### THE TASK
Could you write out the opening lines of the data, word for word, stopping after the line that contains "即广义积分第二中值定理。注意到取 $g_1 = g$"?

### RECORD EXCERPTS
★ ★ ★

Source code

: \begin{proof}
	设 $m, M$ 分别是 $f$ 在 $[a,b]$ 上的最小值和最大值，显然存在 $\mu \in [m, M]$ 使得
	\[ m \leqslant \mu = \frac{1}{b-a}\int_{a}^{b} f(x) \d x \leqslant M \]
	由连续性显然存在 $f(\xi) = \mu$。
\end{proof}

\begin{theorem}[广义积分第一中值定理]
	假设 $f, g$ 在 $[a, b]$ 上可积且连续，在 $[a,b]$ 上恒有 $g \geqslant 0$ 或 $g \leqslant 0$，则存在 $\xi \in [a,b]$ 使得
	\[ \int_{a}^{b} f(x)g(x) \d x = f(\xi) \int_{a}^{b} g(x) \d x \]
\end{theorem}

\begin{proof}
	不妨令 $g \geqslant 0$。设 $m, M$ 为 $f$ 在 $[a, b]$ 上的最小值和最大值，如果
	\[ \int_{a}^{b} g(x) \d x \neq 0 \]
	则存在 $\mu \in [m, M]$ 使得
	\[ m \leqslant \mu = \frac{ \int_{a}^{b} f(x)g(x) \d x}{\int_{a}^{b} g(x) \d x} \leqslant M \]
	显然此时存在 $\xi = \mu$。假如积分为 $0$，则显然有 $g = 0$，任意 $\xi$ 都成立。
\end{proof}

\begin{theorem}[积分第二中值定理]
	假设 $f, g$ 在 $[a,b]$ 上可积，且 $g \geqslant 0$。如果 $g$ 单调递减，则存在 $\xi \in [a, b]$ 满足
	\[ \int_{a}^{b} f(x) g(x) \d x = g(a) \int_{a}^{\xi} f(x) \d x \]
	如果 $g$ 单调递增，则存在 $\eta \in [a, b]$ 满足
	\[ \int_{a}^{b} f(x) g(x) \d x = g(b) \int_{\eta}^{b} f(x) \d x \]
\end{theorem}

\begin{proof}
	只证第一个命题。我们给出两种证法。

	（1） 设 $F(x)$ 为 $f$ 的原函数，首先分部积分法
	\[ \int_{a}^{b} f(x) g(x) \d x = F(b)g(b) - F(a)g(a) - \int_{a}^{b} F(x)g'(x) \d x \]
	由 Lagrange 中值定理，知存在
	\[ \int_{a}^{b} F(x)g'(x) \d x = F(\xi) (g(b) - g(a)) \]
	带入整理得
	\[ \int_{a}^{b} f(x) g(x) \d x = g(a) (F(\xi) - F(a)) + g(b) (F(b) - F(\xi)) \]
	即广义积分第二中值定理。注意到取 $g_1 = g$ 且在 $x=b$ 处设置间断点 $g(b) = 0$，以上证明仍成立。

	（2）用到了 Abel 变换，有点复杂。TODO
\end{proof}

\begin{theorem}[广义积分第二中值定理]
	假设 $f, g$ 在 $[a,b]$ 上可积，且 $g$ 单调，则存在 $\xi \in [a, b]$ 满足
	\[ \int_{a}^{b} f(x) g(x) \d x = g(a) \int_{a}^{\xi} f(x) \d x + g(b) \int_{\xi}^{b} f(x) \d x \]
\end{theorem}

★ ★ ★

### YOUR RESPONSE
Source code

: \begin{proof}
	设 $m, M$ 分别是 $f$ 在 $[a,b]$ 上的最小值和最大值，显然存在 $\mu \in [m, M]$ 使得
	\[ m \leqslant \mu = \frac{1}{b-a}\int_{a}^{b} f(x) \d x \leqslant M \]
	由连续性显然存在 $f(\xi) = \mu$。
\end{proof}

\begin{theorem}[广义积分第一中值定理]
	假设 $f, g$ 在 $[a, b]$ 上可积且连续，在 $[a,b]$ 上恒有 $g \geqslant 0$ 或 $g \leqslant 0$，则存在 $\xi \in [a,b]$ 使得
	\[ \int_{a}^{b} f(x)g(x) \d x = f(\xi) \int_{a}^{b} g(x) \d x \]
\end{theorem}

\begin{proof}
	不妨令 $g \geqslant 0$。设 $m, M$ 为 $f$ 在 $[a, b]$ 上的最小值和最大值，如果
	\[ \int_{a}^{b} g(x) \d x \neq 0 \]
	则存在 $\mu \in [m, M]$ 使得
	\[ m \leqslant \mu = \frac{ \int_{a}^{b} f(x)g(x) \d x}{\int_{a}^{b} g(x) \d x} \leqslant M \]
	显然此时存在 $\xi = \mu$。假如积分为 $0$，则显然有 $g = 0$，任意 $\xi$ 都成立。
\end{proof}

\begin{theorem}[积分第二中值定理]
	假设 $f, g$ 在 $[a,b]$ 上可积，且 $g \geqslant 0$。如果 $g$ 单调递减，则存在 $\xi \in [a, b]$ 满足
	\[ \int_{a}^{b} f(x) g(x) \d x = g(a) \int_{a}^{\xi} f(x) \d x \]
	如果 $g$ 单调递增，则存在 $\eta \in [a, b]$ 满足
	\[ \int_{a}^{b} f(x) g(x) \d x = g(b) \int_{\eta}^{b} f(x) \d x \]
\end{theorem}

\begin{proof}
	只证第一个命题。我们给出两种证法。

	（1） 设 $F(x)$ 为 $f$ 的原函数，首先分部积分法
	\[ \int_{a}^{b} f(x) g(x) \d x = F(b)g(b) - F(a)g(a) - \int_{a}^{b} F(x)g'(x) \d x \]
	由 Lagrange 中值定理，知存在
	\[ \int_{a}^{b} F(x)g'(x) \d x = F(\xi) (g(b) - g(a)) \]
	带入整理得
	\[ \int_{a}^{b} f(x) g(x) \d x = g(a) (F(\xi) - F(a)) + g(b) (F(b) - F(\xi)) \]
	即广义积分第二中值定理。注意到取 $g_1 = g$ 且在 $x=b$ 处设置间断点 $g(b) = 0$，以上证明仍成立。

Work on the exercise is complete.